The project I'm currently working on involves a lot of internal http communication. Therefore I wanted to have a look on the http client performance. Because the client I used is implemented in Ruby I mostly compare ruby libs and versions. I also implemented a Java based http client implementation along with the benchmark to compare the results to a completely different setup. As a round up I added a test with apache bench and httperf to see what a normal benchmark would tell us in time and throughput.
The tests consists of two things:
- The first step is to download a 16KB json asset from the remote server. The server in my tests is a separate system directly linked with a cat.6 gigabit ethernet cable. The remote is a 2.26 GHz Intel Core 2 Duo, 8 GB 1067 MHz DDR3. The main focus is on benchmarking library and stack efficiency.
- The second step is to parse these incoming data and grep a value and check this value for correctness. Sure, this is not possible in the case of apache bench and httperf.
For the json parsing i used the yajl-ruby gem and included the json gem wrapper to leverage the json parser of yajl when possible and provided though the library. If the library doesn't have direct support for json parsing I implemented it by my self in a competitive manner.
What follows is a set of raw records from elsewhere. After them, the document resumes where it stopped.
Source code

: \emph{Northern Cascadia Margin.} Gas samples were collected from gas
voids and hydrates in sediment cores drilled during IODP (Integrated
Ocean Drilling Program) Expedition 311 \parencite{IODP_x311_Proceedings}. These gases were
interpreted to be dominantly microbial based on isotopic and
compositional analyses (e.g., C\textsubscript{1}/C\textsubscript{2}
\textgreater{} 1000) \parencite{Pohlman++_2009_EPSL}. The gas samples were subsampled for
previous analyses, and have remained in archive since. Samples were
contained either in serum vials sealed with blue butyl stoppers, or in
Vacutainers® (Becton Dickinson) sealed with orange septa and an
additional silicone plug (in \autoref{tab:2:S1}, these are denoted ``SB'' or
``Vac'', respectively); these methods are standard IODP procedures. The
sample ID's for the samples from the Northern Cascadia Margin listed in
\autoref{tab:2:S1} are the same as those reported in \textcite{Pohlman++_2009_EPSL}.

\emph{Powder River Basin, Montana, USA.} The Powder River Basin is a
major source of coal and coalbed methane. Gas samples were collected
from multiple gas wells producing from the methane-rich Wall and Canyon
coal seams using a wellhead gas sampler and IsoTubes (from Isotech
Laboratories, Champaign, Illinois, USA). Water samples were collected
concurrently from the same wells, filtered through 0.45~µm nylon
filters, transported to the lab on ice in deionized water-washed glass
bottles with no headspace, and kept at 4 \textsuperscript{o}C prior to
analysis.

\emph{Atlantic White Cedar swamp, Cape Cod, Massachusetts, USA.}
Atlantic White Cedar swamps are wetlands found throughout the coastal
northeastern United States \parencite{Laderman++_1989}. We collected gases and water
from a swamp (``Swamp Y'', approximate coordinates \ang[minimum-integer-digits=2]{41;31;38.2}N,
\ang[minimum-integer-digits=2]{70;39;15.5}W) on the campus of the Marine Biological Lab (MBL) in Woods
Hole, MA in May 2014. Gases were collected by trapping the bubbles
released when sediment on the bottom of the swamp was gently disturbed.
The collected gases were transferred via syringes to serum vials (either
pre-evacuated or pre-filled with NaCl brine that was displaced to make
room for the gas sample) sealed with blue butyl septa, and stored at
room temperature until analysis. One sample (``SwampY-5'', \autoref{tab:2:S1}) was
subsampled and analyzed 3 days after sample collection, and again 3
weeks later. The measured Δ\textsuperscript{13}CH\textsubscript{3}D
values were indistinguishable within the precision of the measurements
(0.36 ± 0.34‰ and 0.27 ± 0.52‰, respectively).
In the Java world i used the json simple project from google code. The performance is nearly comparable to what ruby offers. I started the java test both in server and client mode.
I used the apache web server that is bundled with MacOSX (Version 10.6.7 - Apache/2.2.17).
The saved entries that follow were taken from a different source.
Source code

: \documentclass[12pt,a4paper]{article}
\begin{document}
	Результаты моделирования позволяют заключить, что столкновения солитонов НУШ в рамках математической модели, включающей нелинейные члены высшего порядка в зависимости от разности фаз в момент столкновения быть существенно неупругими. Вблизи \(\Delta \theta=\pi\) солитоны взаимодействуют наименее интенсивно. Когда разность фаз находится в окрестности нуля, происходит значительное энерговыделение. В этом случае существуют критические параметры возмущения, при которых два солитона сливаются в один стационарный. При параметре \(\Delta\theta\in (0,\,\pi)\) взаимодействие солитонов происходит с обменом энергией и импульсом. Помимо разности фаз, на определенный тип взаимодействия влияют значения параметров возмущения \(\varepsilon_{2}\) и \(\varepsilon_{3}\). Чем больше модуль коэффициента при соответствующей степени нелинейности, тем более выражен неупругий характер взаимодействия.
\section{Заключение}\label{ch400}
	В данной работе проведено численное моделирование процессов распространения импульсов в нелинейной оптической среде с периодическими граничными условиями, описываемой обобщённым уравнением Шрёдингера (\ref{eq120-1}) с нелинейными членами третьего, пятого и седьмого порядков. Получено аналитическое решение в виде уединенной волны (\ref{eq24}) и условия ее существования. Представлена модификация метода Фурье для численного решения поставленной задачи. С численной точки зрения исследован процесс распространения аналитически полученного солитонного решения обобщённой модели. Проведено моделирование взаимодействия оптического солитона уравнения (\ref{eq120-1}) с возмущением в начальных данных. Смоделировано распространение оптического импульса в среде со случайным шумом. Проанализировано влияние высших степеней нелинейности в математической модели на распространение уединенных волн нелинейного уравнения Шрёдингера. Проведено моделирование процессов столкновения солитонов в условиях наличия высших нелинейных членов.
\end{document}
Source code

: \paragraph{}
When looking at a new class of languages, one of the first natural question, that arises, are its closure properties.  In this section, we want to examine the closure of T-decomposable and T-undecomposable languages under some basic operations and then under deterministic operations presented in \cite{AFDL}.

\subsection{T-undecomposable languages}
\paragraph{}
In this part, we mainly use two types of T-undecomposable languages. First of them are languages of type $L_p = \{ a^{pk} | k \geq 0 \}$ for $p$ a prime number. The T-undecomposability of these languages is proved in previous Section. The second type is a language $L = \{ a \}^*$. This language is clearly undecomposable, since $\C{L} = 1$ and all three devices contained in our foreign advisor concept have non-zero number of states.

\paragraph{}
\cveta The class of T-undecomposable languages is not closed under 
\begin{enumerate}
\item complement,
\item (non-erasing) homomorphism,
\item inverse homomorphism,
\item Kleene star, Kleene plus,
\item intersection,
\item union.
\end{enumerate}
I use sessions if the library provides it. The test will be executed 10.000 times.
The results and objective of the benchmark is to measure the user and system time used during the execution of the requests and the throughput that could be generated.
The whole test scenario can be found on github. To run the test suite on your mashine simple run:
The results I found out during my observations is pretty impressive. Ruby actually doesn't have to hide itself in these benchmarks when using the native libraries that are empowered using libcurl. Here are the facts:
- using Java one can achieve around 7,3 MB/s and approximately 460 requests/s
- using Ruby around 13,9 MB/s and approximately 876 requests/s are possible
Native applications without json parsing:
- apache bench produces less throughput (12,7 MB/s) than Ruby and approximately 766 requests/s
- the best results can be achieved using httperf around 18 MB/s and approximately 1091 requests/s
Ruby has a bunch of native http libraries that perform very well when doing a lot of blocking http calls. For me curb and patron are the best choise. Even if they may miss some functionality (certificate authentication in patron) or convenience (curb sessions). Java has also good numbers but can not compete with the native libraries on the same level.